- [Exercise prompt]: Repeat only the stretch of lines below that runs from the line with "### Board Size" through the line with "обновляет данные из базы данных", unaltered.
____ The data
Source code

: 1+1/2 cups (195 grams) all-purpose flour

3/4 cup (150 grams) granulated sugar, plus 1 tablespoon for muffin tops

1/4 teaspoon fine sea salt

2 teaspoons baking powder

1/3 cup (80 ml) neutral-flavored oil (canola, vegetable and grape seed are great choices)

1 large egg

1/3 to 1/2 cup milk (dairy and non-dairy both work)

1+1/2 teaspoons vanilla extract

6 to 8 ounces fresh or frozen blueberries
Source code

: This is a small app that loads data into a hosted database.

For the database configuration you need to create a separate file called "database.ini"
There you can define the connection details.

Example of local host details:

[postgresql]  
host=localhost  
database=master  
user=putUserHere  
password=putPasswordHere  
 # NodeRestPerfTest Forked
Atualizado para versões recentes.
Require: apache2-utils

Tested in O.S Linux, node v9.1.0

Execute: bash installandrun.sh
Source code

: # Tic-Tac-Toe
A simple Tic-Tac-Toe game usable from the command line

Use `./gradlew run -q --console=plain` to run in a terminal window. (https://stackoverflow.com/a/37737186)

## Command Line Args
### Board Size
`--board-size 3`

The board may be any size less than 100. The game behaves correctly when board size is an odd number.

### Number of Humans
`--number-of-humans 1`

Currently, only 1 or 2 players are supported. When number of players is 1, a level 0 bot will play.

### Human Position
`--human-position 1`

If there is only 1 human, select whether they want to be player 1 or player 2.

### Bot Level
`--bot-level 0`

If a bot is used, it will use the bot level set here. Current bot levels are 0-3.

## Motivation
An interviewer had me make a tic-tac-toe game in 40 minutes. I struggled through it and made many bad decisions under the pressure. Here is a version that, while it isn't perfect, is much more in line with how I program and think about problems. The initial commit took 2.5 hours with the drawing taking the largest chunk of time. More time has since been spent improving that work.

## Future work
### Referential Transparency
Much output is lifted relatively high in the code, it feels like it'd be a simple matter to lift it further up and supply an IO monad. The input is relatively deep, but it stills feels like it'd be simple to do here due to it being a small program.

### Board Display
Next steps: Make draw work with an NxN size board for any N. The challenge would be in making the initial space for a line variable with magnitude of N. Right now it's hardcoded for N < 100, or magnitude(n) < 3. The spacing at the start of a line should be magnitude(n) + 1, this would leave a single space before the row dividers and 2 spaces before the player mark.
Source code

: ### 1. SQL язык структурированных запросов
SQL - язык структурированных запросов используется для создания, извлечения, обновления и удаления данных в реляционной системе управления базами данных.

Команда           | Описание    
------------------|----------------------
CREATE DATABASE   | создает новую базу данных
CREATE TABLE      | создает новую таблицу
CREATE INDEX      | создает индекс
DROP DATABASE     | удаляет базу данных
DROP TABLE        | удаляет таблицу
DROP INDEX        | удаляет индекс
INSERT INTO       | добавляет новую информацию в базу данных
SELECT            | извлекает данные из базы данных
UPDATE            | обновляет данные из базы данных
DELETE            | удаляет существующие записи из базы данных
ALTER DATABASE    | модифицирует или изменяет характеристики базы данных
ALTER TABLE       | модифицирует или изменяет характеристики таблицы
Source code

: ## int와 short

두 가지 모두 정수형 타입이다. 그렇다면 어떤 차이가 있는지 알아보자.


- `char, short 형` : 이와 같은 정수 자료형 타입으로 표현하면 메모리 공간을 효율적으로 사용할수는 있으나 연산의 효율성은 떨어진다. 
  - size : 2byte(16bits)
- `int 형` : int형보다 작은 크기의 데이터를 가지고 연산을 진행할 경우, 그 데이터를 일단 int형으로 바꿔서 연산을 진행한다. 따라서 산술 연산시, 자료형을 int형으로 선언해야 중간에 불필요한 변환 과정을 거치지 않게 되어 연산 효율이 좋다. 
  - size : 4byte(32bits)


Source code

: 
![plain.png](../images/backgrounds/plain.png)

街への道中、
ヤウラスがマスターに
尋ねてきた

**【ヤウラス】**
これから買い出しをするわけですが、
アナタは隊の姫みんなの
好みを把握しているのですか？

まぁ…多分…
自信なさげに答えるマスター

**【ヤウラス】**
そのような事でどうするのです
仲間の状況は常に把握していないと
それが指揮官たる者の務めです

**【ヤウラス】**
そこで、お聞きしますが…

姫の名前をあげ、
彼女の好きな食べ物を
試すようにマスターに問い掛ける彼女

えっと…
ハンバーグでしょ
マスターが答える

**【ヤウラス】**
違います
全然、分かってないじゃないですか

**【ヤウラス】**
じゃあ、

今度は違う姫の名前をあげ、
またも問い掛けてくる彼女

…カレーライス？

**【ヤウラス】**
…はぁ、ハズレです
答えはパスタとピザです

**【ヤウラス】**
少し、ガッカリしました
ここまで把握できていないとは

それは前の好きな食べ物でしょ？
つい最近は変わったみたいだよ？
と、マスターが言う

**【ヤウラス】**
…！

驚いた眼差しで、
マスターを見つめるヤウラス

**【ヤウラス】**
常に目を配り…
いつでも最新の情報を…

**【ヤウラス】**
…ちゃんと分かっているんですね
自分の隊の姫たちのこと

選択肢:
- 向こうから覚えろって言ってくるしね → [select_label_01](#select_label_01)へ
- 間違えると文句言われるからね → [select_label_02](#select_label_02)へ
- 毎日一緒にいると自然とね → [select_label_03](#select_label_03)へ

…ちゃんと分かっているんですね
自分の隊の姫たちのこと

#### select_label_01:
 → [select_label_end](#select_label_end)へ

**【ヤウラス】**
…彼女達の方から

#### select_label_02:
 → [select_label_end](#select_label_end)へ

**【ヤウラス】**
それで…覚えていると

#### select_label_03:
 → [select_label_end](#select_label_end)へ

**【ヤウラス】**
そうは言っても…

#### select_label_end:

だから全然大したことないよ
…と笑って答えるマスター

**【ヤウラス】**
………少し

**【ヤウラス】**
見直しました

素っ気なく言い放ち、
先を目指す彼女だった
________
- [Solution to the problem]:
### Board Size
`--board-size 3`

The board may be any size less than 100. The game behaves correctly when board size is an odd number.

### Number of Humans
`--number-of-humans 1`

Currently, only 1 or 2 players are supported. When number of players is 1, a level 0 bot will play.

### Human Position
`--human-position 1`

If there is only 1 human, select whether they want to be player 1 or player 2.

### Bot Level
`--bot-level 0`

If a bot is used, it will use the bot level set here. Current bot levels are 0-3.

## Motivation
An interviewer had me make a tic-tac-toe game in 40 minutes. I struggled through it and made many bad decisions under the pressure. Here is a version that, while it isn't perfect, is much more in line with how I program and think about problems. The initial commit took 2.5 hours with the drawing taking the largest chunk of time. More time has since been spent improving that work.

## Future work
### Referential Transparency
Much output is lifted relatively high in the code, it feels like it'd be a simple matter to lift it further up and supply an IO monad. The input is relatively deep, but it stills feels like it'd be simple to do here due to it being a small program.

### Board Display
Next steps: Make draw work with an NxN size board for any N. The challenge would be in making the initial space for a line variable with magnitude of N. Right now it's hardcoded for N < 100, or magnitude(n) < 3. The spacing at the start of a line should be magnitude(n) + 1, this would leave a single space before the row dividers and 2 spaces before the player mark.
Source code

: ### 1. SQL язык структурированных запросов
SQL - язык структурированных запросов используется для создания, извлечения, обновления и удаления данных в реляционной системе управления базами данных.

Команда           | Описание    
------------------|----------------------
CREATE DATABASE   | создает новую базу данных
CREATE TABLE      | создает новую таблицу
CREATE INDEX      | создает индекс
DROP DATABASE     | удаляет базу данных
DROP TABLE        | удаляет таблицу
DROP INDEX        | удаляет индекс
INSERT INTO       | добавляет новую информацию в базу данных
SELECT            | извлекает данные из базы данных
UPDATE            | обновляет данные из базы данных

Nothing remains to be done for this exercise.